Real Estate Prices And Demographics: Implication For China2 March, 2011, 23:27. Posted by Zarathustra
Tags: Ageing, Bubble, Demographics, Real Estate
Yesterday I wrote about how demographics can possibly help China in rebalancing its economy despite the likely effect of slower economic growth. Unfortunately, ageing is likely to cause another problem for China. This one will be in the real estate sector.
I have previously written my critique of the overly-optimistic Super-Cycle Report, in which I have put the chart below showing the Shiller P/E Ratio (i.e. cyclically-adjusted price-to-earning ratio) for the S&P 500 with the percentage of “Net Investors” cohort within the entire population. The “Net Investors” cohort was defined as the people between 35 to 54 years old.
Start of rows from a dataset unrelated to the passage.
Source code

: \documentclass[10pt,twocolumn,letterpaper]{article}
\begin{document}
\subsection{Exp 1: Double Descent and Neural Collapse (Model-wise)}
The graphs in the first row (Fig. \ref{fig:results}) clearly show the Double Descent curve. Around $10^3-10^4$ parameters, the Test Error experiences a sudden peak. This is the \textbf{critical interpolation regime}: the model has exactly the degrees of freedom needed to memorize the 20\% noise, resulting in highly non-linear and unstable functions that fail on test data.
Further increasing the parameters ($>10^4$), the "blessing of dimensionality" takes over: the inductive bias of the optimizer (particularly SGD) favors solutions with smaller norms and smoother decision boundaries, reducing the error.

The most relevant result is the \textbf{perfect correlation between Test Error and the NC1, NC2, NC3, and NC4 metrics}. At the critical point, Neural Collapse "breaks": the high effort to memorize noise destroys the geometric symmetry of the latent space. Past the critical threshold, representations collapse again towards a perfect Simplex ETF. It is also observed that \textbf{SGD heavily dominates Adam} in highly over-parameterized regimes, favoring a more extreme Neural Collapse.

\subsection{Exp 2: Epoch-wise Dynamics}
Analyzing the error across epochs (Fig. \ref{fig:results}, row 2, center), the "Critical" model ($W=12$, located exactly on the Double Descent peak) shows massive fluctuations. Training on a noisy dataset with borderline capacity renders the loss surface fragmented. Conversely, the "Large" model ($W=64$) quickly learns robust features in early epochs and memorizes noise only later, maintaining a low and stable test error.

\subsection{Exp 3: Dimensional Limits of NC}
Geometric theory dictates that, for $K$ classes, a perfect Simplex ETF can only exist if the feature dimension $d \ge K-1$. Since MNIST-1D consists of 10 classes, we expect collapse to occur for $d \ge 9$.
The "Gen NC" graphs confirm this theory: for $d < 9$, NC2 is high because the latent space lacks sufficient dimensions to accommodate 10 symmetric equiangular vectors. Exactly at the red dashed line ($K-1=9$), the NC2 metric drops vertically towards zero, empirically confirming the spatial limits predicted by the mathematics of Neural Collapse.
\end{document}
According to the standard life-cycle hypothesis, these are the group of people who are saving the most to prepare themselves for retirement, thus the larger the proportion of these group of the people relative to the entire population, the hypothesis predicts that asset prices should be higher. In other words, asset market may be more prone to bubbles if the size of this group of people is large. As far as US stocks are concerned, the hypothesis seemed to have held pretty well.
Source: Robert Shiller
Előd Takát of the Bank of International Settlement (BIS) wrote a paper back in August 2010 titled “Ageing and asset price” (H/T to Leith van Onselen). The study examined the possible impact of ageing to real estate prices. Between 1970-2009 as the baby boomers grew up, they drove real estate prices up in all but one English Speaking country (that one was the United Kingdom of Great Britain and Northern Ireland). In the United States, for instance, he estimated that the demographic “tailwind” for the real estate prices in the past 40 years was roughly 80 basis points per year relative to neutral demographics. However, as ageing continues, most countries will face demographic “headwinds”. In the case of the United States, he estimated that the headwinds will be roughly 80 basis points a year relative to neutral demographics. In other words, real estate prices in most countries with ageing populations will be declining in the long-run.
What is the implication for China? China will be ageing rapidly. While the one-child policy helped China to have a rapid increase of working-age population relative to total population in the past 30 years or so, the demographic dividend would have ended in 2010. Both working-age population as a percentage of total population and the so-called “Net Investors” cohort relative to total population peaked in 2010, and are both declining rapidly.
Source: UN Population Division
Although far from predicting a burst of real estate bubble, this implies that China Real Estate will likely to face some demographic headwinds.